▶ TASK INSTRUCTIONS: In the records below, find the line that contains "- [Prisma Studio](https://www.prisma.io/studio)" and the line that contains "النشر في الإنتاج.", then retype exactly those two lines and every line between them.

(Stored data entries)
- - -

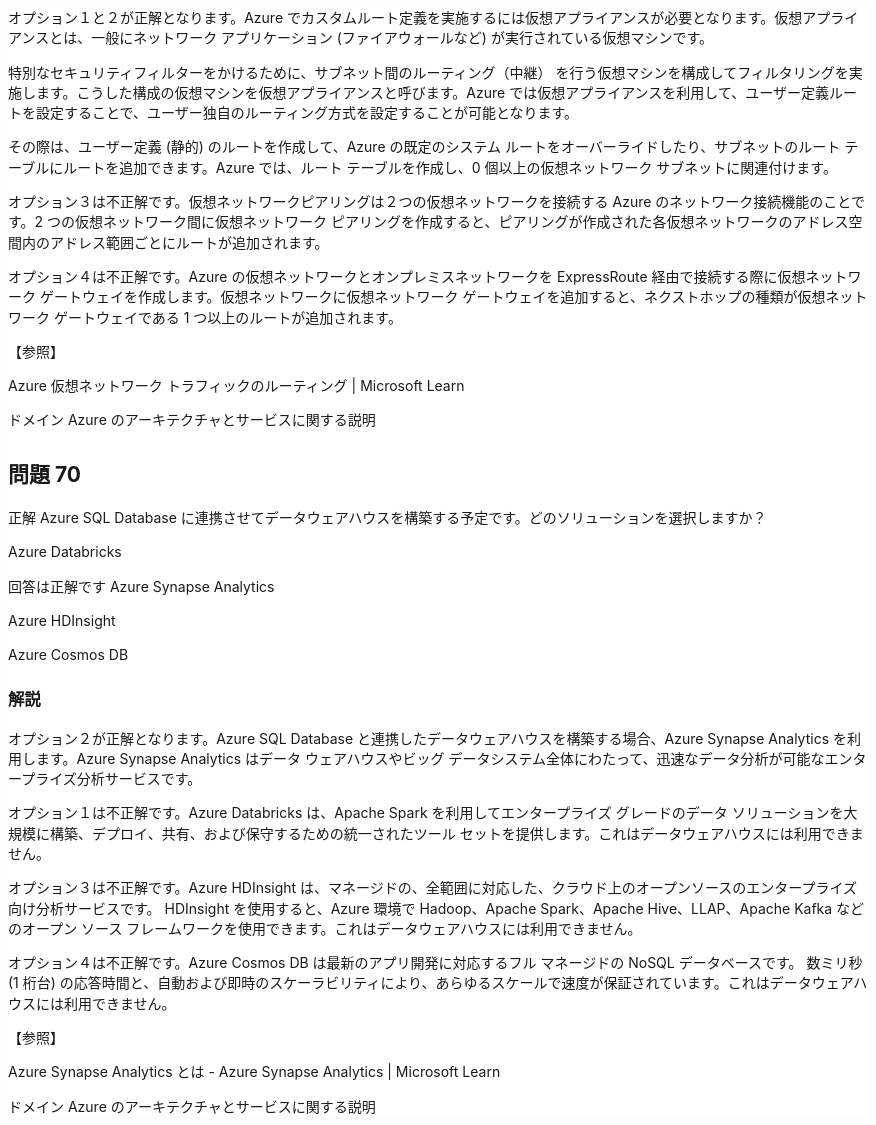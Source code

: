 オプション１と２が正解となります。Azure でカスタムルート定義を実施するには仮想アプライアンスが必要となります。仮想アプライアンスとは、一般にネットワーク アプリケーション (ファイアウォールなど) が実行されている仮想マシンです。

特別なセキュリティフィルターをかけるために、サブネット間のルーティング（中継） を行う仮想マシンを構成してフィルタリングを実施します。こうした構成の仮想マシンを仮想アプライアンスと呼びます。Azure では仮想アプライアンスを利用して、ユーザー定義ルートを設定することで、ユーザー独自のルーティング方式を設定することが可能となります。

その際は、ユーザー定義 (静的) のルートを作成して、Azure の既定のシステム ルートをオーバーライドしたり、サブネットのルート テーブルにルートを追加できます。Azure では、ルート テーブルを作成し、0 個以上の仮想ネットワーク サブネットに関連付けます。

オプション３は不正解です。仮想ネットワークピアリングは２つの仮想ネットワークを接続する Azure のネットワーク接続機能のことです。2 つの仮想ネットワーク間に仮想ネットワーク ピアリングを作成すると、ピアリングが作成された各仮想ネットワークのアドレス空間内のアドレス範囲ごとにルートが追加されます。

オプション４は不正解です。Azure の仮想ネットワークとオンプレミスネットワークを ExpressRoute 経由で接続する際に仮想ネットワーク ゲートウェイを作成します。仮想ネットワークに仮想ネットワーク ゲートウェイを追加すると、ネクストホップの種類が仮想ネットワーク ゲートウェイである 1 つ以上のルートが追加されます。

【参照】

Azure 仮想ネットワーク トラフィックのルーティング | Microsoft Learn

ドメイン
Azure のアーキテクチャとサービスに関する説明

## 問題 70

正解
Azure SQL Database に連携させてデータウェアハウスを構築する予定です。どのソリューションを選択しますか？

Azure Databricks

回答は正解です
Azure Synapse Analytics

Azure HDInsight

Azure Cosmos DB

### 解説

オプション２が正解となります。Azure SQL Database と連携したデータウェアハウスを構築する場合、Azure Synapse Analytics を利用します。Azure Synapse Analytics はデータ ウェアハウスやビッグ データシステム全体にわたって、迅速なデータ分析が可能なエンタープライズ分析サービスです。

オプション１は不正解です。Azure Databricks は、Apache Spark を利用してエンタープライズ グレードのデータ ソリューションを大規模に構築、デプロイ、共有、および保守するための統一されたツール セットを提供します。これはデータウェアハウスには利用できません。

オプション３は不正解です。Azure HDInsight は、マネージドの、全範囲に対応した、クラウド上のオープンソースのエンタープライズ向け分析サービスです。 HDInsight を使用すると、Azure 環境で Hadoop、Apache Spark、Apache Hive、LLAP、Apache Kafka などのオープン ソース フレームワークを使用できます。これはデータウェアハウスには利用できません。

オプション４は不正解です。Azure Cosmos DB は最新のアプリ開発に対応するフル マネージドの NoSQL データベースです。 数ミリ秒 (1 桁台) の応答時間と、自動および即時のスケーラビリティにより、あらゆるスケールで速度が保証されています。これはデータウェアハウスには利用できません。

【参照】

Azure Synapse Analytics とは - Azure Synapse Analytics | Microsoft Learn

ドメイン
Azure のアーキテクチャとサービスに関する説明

- - -

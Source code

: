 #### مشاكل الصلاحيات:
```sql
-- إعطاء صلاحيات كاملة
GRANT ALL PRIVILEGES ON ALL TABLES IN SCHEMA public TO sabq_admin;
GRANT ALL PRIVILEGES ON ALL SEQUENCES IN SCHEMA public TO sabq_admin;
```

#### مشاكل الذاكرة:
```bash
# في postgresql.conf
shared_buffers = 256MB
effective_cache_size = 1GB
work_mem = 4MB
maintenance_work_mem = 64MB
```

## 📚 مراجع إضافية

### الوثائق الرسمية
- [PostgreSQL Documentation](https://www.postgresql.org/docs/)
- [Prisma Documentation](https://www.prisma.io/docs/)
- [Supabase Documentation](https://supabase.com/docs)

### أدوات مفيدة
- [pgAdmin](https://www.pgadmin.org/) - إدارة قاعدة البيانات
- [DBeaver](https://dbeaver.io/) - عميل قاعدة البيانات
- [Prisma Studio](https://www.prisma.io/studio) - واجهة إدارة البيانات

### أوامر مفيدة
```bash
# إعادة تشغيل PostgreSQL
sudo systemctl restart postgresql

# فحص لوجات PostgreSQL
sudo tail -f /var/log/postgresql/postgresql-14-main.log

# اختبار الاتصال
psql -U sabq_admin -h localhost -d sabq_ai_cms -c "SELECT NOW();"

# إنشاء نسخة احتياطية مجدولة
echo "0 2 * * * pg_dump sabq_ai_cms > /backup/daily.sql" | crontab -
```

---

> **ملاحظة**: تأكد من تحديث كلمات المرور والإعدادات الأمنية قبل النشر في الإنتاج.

- - -

▶ SOLUTION TO THIS TASK:
- [Prisma Studio](https://www.prisma.io/studio) - واجهة إدارة البيانات

### أوامر مفيدة
```bash
# إعادة تشغيل PostgreSQL
sudo systemctl restart postgresql

# فحص لوجات PostgreSQL
sudo tail -f /var/log/postgresql/postgresql-14-main.log

# اختبار الاتصال
psql -U sabq_admin -h localhost -d sabq_ai_cms -c "SELECT NOW();"

# إنشاء نسخة احتياطية مجدولة
echo "0 2 * * * pg_dump sabq_ai_cms > /backup/daily.sql" | crontab -
```

---

> **ملاحظة**: تأكد من تحديث كلمات المرور والإعدادات الأمنية قبل النشر في الإنتاج.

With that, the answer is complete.